People, Places and Things is literally the longest and most expensive meeting I’ve ever been to, and it’s disguised as a theatrical show.

Currently playing at St. Ann’s Warehouse in Brooklyn, NY, this production is making the rounds internationally as some sort of smash hit, and I can’t for the life of me understand why, other than the fact that it’s basically turning the process of detox and recovery into a spectator sport.

Celebrities flocked to the opening, and they’re still popping up every night. The play began selling out pretty quickly across the pond, and it’s doing so here – yet, on a Thursday evening in November, there were several empty seats that needed filling. Maybe it’s because the New York City recovery community doesn’t quite have the time or patience for two and a half hours of spectacle that does little to elevate the existing stereotype of the alcoholic.

Begging for Intermission

The monologues are like someone rambling on and on in an untimed share during an AA meeting, making everyone squirm in their seats – and probably one person sigh audibly and another check their phone.

The actors go for shocks by shouting.

Clones of our leading lady prance around the stage bathed in strobe lights to create a sense of chaos that frankly was more dizzying to watch than any hangover I’ve ever had to nurse. The entire production is meant to offer a “window” into the world of people living with addiction and alcoholism. In reality, it’s more like a funhouse mirror in its reflection of a wilted caricature of the recovery experience in its extremes.

Sitting through this play as someone who just celebrated six years sober and has never been to rehab is likely different than someone who has been in and out or rehab, someone who doesn’t have a drinking problem, or someone who loves someone with a problem. Either way, they could not have picked a more cliché, worst-case-scenario of a subject and circumstance.

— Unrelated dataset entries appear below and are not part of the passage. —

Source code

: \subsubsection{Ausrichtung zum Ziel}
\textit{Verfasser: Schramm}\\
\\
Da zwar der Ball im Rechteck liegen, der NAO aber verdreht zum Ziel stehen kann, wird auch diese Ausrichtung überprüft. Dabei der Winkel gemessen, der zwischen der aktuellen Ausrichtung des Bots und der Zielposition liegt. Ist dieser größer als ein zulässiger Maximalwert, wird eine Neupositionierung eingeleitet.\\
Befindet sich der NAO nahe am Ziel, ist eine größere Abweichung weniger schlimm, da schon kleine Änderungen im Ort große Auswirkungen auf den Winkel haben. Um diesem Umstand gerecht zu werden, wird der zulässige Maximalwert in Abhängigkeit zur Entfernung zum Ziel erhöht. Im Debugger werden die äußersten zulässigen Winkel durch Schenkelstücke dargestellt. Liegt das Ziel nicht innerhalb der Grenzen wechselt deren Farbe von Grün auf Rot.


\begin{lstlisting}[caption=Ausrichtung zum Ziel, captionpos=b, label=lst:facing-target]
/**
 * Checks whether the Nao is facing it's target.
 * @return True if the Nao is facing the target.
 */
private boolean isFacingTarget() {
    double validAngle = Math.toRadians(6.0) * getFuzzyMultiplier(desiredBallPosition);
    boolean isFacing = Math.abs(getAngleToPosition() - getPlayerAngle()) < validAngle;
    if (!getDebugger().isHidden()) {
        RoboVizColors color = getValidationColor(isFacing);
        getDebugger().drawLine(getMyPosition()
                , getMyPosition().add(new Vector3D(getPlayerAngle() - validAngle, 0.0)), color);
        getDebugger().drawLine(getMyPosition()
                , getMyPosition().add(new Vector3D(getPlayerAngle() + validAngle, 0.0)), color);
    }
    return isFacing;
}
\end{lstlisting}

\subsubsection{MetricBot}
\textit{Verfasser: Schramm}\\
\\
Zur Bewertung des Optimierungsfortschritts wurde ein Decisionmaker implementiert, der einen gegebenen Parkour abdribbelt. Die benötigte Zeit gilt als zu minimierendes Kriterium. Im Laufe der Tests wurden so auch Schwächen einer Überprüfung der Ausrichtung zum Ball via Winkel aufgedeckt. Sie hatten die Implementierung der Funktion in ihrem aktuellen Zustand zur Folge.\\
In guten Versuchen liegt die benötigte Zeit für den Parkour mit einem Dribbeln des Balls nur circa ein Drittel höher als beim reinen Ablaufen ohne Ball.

She whines on in a loud, exaggerated British accent that is so intolerable I was begging for an intermission from the incessant stumbling and bellowing.

I was also begging for intermission because I arrived a few seconds before the play started, during the “cell phones announcement,” and was stopped by the theater manager like a bouncer at a club. I was told I had to wait five minutes to be escorted to the nosebleed section for “late people,” and then I could find my seat during intermission. For an hour and fifteen minutes, I was seated behind the only person in the theater with an apparent whooping cough who found it all quite hysterical.

I’m Not Laughing

The main character is meant to be just a hoot to watch at times, but here’s the thing: it’s not funny. Her life, what she’s done to herself, the people who love and depend on her, and even the people at the rehab facility trying to help her are awful. Waiting that extra beat for the audience to laugh is just as damaging as mocking someone with any other condition that affects their life in a negative way. To be sure, we have to look back and laugh when we’re talking to our people, and in a safe space, but that’s something for a different time, place, and circumstance.

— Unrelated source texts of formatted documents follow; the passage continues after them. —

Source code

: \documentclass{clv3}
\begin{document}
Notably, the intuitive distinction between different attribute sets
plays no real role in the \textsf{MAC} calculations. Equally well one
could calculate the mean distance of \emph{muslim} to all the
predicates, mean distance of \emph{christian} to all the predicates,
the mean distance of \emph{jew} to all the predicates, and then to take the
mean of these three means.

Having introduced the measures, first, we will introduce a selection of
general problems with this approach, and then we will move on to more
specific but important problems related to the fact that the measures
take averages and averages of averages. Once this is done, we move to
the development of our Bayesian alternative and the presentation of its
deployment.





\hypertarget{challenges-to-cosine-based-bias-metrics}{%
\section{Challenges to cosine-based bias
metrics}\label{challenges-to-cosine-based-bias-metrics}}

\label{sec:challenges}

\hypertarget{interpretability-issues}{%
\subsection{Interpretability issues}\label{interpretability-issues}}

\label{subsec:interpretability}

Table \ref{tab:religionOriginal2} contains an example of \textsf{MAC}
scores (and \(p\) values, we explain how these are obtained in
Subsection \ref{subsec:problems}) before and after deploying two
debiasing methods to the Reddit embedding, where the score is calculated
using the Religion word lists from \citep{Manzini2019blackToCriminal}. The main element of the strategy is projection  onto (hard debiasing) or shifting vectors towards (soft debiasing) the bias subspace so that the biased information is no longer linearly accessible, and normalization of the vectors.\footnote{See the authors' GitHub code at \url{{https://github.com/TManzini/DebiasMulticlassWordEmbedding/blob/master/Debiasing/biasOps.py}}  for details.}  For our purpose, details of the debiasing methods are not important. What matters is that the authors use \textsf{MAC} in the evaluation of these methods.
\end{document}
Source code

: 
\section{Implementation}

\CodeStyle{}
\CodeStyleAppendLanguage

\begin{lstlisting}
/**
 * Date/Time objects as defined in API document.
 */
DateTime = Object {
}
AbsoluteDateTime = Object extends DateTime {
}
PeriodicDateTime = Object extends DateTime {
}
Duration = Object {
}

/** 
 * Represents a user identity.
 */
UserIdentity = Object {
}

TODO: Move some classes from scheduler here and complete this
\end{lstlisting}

In the second act, when people were sniffling or gasping right on queue, I was internally sighing. A least-suspecting character commits suicide, which I took as a slap in the face, as it was delivered as a throwaway line just to further up “the stakes,” and the predictable low-blows were dealt just a little too easily and conveniently.

Part of removing the stigma around addiction is being thoughtful enough to create a narrative that challenges society’s misconceived conception of the alcoholic and addict for whom rehab is a revolving door they’re reluctant to push through until they realize they’re doing to die.

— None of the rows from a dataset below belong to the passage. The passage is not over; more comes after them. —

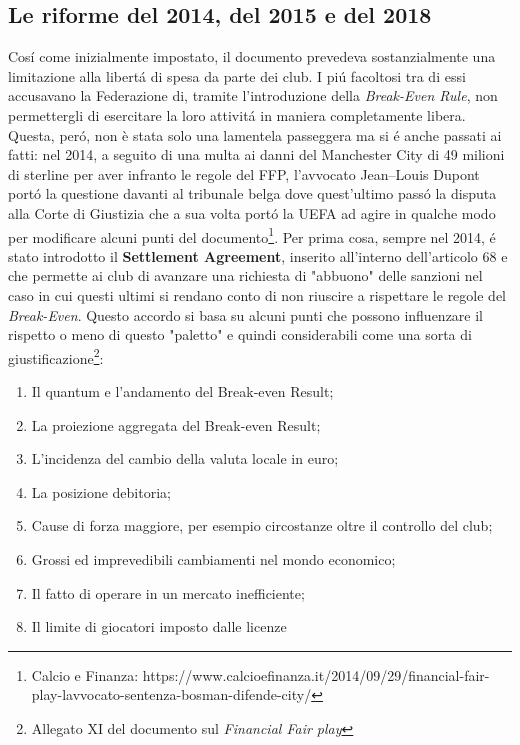 \documentclass[
    corpo=12pt,
    oneside,
    evenboxes,
    tipotesi=triennale,
    stile=classica,
    oldstyle,
    autoretitolo,
    greek,
]{toptesi}
\begin{document}
\begin{interlinea}{1.5}
\subsection{Le riforme del 2014, del 2015 e del 2018}
Cos\'i come inizialmente impostato, il documento prevedeva sostanzialmente una limitazione alla libert\'a di spesa da parte dei club. 
I pi\'u facoltosi tra di essi accusavano la Federazione di, tramite l'introduzione della \emph{Break-Even Rule}, non permettergli di 
esercitare la loro attivit\'a in maniera completamente libera. Questa, per\'o, non è stata solo una lamentela passeggera
ma si \'e anche passati ai fatti: nel 2014, a seguito di una multa ai danni del Manchester City di 49 milioni di sterline per aver infranto 
le regole del FFP, l'avvocato Jean–Louis Dupont port\'o la questione davanti al tribunale belga dove quest'ultimo pass\'o la disputa alla 
Corte di Giustizia che a sua volta port\'o la UEFA ad agire in qualche modo per modificare alcuni punti del documento\footnote{Calcio e Finanza: https://www.calcioefinanza.it/2014/09/29/financial-fair-play-lavvocato-sentenza-bosman-difende-city/}.\newline
Per prima cosa, sempre nel 2014, \'e stato introdotto il \textbf{Settlement Agreement}, inserito all'interno dell'articolo 68 e che permette
ai club di avanzare una richiesta di "abbuono" delle sanzioni nel caso in cui questi ultimi si rendano conto di non riuscire a rispettare le regole del 
\emph{Break-Even}. Questo accordo si basa su alcuni punti che possono influenzare il rispetto o meno di questo "paletto" e quindi considerabili
come una sorta di giustificazione\footnote{Allegato XI del documento sul \emph{Financial Fair play}}:
\begin{enumerate}
    \item Il quantum e l’andamento del Break-even Result;
    \item La proiezione aggregata del Break-even Result;
    \item L’incidenza del cambio della valuta locale in euro;
    \item La posizione debitoria;
    \item Cause di forza maggiore, per esempio circostanze oltre il controllo del club;
    \item Grossi ed imprevedibili cambiamenti nel mondo economico;
    \item Il fatto di operare in un mercato inefficiente;
    \item Il limite di giocatori imposto dalle licenze
\end{enumerate}

\end{interlinea}
\end{document}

This play also needed a character to say something about how she was a high-bottom drunk who ran a Fortune 500 company, or a mom who just drank too much wine with dinner on weekends with her girlfriends. We needed a character to say that he started to realize his marijuana use wasn’t just recreational when he began to panic if he didn’t have weed that day and his work began to suffer. There’s extreme for the sake of dramatic effect, and then there’s the point where you move into an accidental satire.

The play might have been conceived in the UK as a way to draw attention to policy reform and the way people living with addiction are treated, in every sense of the word, but I can’t imagine how creating such an unwilling and dislikable character could ever get that job done.

A Missing Element

What was ultimately missing from this production was what happened after our “heroine” stumbles back into rehab with bloody knees, saying she’s ready to surrender. A giant chunk of that transformation is just missing in time, and then – poof – we see her as ready as she can be to face the real world again.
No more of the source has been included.